Ubi Maior - Card 78
LAST RACE OF BERBER HORSES
The Roman Carnival had a long tradition of tournaments and races when in 1462, with the election to the papacy of Pope Paul II, the current Via del Corso, then Via Lata, was specially improved. Of all the races of the Roman Carnival, the Berber horse race was the main event.
The “shaken” horses were grouped under the obelisk in the People’s Square, next to which were built stands from which the richest and most powerful people of the city could watch the start of the race. The other people rented seats along Via Lata to watch the race. The balconies overlooking the street, adorned with drapes and brocades, were crowded with people throwing flowers and sugared almonds to strangers. The less fortunate, however, were forced to crowd on the slopes of the Pincio Hill.

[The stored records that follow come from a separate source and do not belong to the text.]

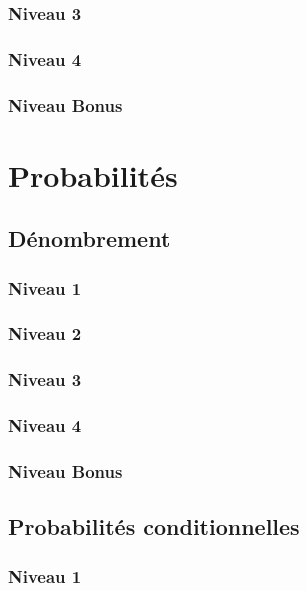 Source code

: \documentclass[a4paper]{report}
\begin{document}
			\subsection{Niveau 3}
			
			\subsection{Niveau 4}
			
			\subsection{Niveau Bonus}
	
	\chapter{Probabilités}
	
		\section{Dénombrement}
		
			\subsection{Niveau 1}
		
			\subsection{Niveau 2}
		
			\subsection{Niveau 3}
			
			\subsection{Niveau 4}
			
			\subsection{Niveau Bonus}
		
		\section{Probabilités conditionnelles}
		
			\subsection{Niveau 1}
		
\end{document}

In the moments that preceded the departure, the horses were held by the Barbareschi (today’s stablemen) with difficulty, because they were struck and annoyed by pins inserted in pitch balls that were attached to their rump. When the gunshots were heard, everyone knew that the race had begun.
The horses were launched along Via del Corso towards the Venice Square, where a large banner suspended in the air marked the end of the route. The arrival and the “capture” of the horses, shaken, frightened and not at all inclined to stop in front of the people were remembered as extremely spectacular moments for that crowd eager for strong emotions.
Many nobles, royalty, artists and travelers flocked to Rome for the race and left traces of it in their writings until the unification of Italy when, in 1874, Vittorio Emanuele II decided to abolish this event forever because of the death of a young man, who was watching the race and was run over and killed. This choice of the Savoy marked the beginning of the decline of the Roman Carnival.